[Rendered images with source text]
_ _ _ _

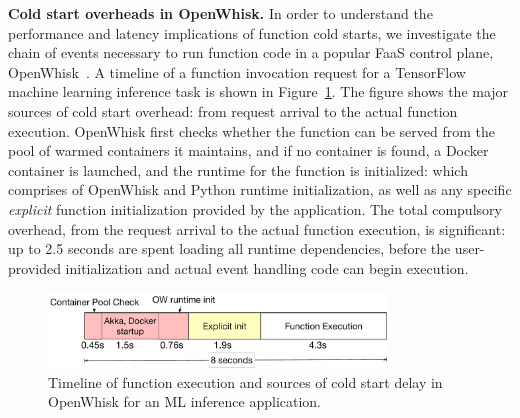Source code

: \noindent \textbf{Cold start overheads in OpenWhisk.} 
%
In order to understand the performance and latency implications of function cold starts, we investigate the chain of events necessary to run function code in a popular FaaS control plane, OpenWhisk~\cite{openwhisk}.  
A timeline of a function invocation request for a TensorFlow machine learning inference task is shown in Figure~\ref{fig:timeline}. 
The figure shows the major sources of cold start overhead: from request arrival to the actual function execution. 
OpenWhisk first checks whether the function can be served from the  pool of warmed containers it maintains, and if no container is found, a Docker container is launched, and the runtime for the function is initialized: which comprises of OpenWhisk and Python runtime initialization, as well as any specific \emph{explicit} function initialization provided by the application. 
The total compulsory overhead, from the request arrival to the actual function execution, is significant: up to 2.5 seconds are spent loading all runtime dependencies, before the user-provided initialization and actual event handling code can begin execution. 


\begin{figure}[t]
  \centering
  \includegraphics[width=0.8\textwidth]{faascache/faas-keepalive-20/figures/ow-timeline.pdf}
  \caption{Timeline of function execution and sources of cold start delay in OpenWhisk for an ML inference application.}
  \label{fig:timeline}
\end{figure}


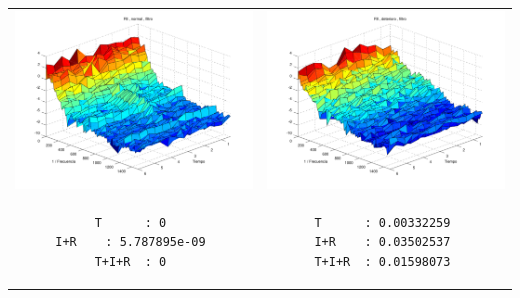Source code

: \begin{tabular}{cc}
\includegraphics[width=0.5\linewidth]{n8f.pdf} 
&
\includegraphics[width=0.5\linewidth]{d8f.pdf} 
\\
\begin{lstlisting}
T      : 0 
I+R    : 5.787895e-09 
T+I+R  : 0 
\end{lstlisting}
&
\begin{lstlisting}
T      : 0.00332259 
I+R    : 0.03502537 
T+I+R  : 0.01598073 
\end{lstlisting}
\end{tabular}

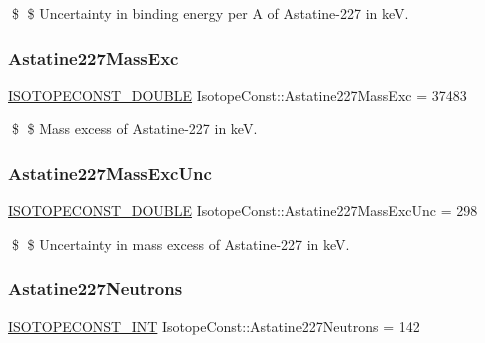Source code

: \$ \$ Uncertainty in binding energy per A of Astatine-\/227 in keV. \mbox{\label{group___isotope_const-_astatine-_at227_ga1d0641def1c1bba9b9451c94a74c7360}} 
\subsubsection{\texorpdfstring{Astatine227\+Mass\+Exc}{Astatine227MassExc}}
{\footnotesize\ttfamily \mbox{\hyperlink{group___isotope_const-_macros_ga8f45a7272ce02c0b4c65c44636ed719a}{I\+S\+O\+T\+O\+P\+E\+C\+O\+N\+S\+T\+\_\+\+D\+O\+U\+B\+LE}} Isotope\+Const\+::\+Astatine227\+Mass\+Exc = 37483}

\$ \$ Mass excess of Astatine-\/227 in keV. \mbox{\label{group___isotope_const-_astatine-_at227_ga489c1567f8f1f1313b9a937de80574af}} 
\subsubsection{\texorpdfstring{Astatine227\+Mass\+Exc\+Unc}{Astatine227MassExcUnc}}
{\footnotesize\ttfamily \mbox{\hyperlink{group___isotope_const-_macros_ga8f45a7272ce02c0b4c65c44636ed719a}{I\+S\+O\+T\+O\+P\+E\+C\+O\+N\+S\+T\+\_\+\+D\+O\+U\+B\+LE}} Isotope\+Const\+::\+Astatine227\+Mass\+Exc\+Unc = 298}

\$ \$ Uncertainty in mass excess of Astatine-\/227 in keV. \mbox{\label{group___isotope_const-_astatine-_at227_ga520bff0a6066246a4432432cf4fcb66d}} 
\subsubsection{\texorpdfstring{Astatine227\+Neutrons}{Astatine227Neutrons}}
{\footnotesize\ttfamily \mbox{\hyperlink{group___isotope_const-_macros_ga5f18360b3e99483a35c32d789e62621c}{I\+S\+O\+T\+O\+P\+E\+C\+O\+N\+S\+T\+\_\+\+I\+NT}} Isotope\+Const\+::\+Astatine227\+Neutrons = 142}


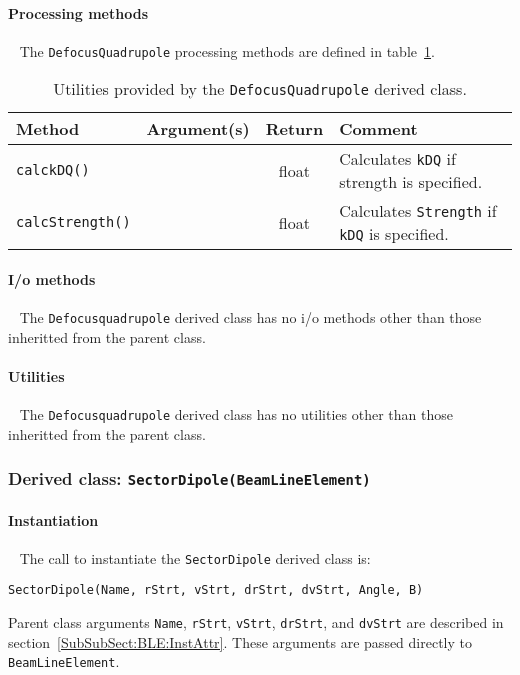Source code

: \paragraph{Processing methods} ~\newline
\noindent
The \texttt{DefocusQuadrupole} processing methods are defined in
table~\ref{Tab:DQuad:Methods}.
\begin{table}[h]
  \caption{
    Utilities provided by the \texttt{DefocusQuadrupole} derived
    class. 
  }
  \label{Tab:DQuad:Methods}
  \begin{center}
    \begin{tabular}{|l|c|c|p{7cm}|}
      \hline
      \textbf{Method} & \textbf{Argument(s)} & \textbf{Return} & \textbf{Comment}                     \\
      \hline
      \texttt{calckDQ()} &  & float & Calculates \texttt{kDQ} if strength is specified.               \\
      \texttt{calcStrength()} &  & float & Calculates \texttt{Strength} if \texttt{kDQ} is specified. \\
      \hline
    \end{tabular}
  \end{center}
\end{table}

\paragraph{I/o methods} ~\newline
\noindent
The \texttt{Defocusquadrupole} derived class has no i/o methods other
than those inheritted from the parent class.

\paragraph{Utilities} ~\newline
\noindent
The \texttt{Defocusquadrupole} derived class has no utilities other
than those inheritted from the parent class. 

\FloatBarrier

\subsubsection{Derived class: \texttt{SectorDipole(BeamLineElement)}}

\paragraph{Instantiation} ~\newline
\noindent
The call to instantiate the \texttt{SectorDipole} derived class is:
\begin{center}
  \texttt{SectorDipole(Name, rStrt, vStrt, drStrt, dvStrt, 
          Angle, B)} 
\end{center}
Parent class arguments \texttt{Name}, \texttt{rStrt}, \texttt{vStrt},
\texttt{drStrt}, and \texttt{dvStrt} are described in
section~\ref{SubSubSect:BLE:InstAttr}.
These arguments are passed directly to \texttt{BeamLineElement}.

_ _ _ _

(WHAT YOU HAVE TO DO) Identify each line in the records above that contains the word "than", and copy it out in full.

(PROBLEM SOLUTION)
than those inheritted from the parent class.
than those inheritted from the parent class. 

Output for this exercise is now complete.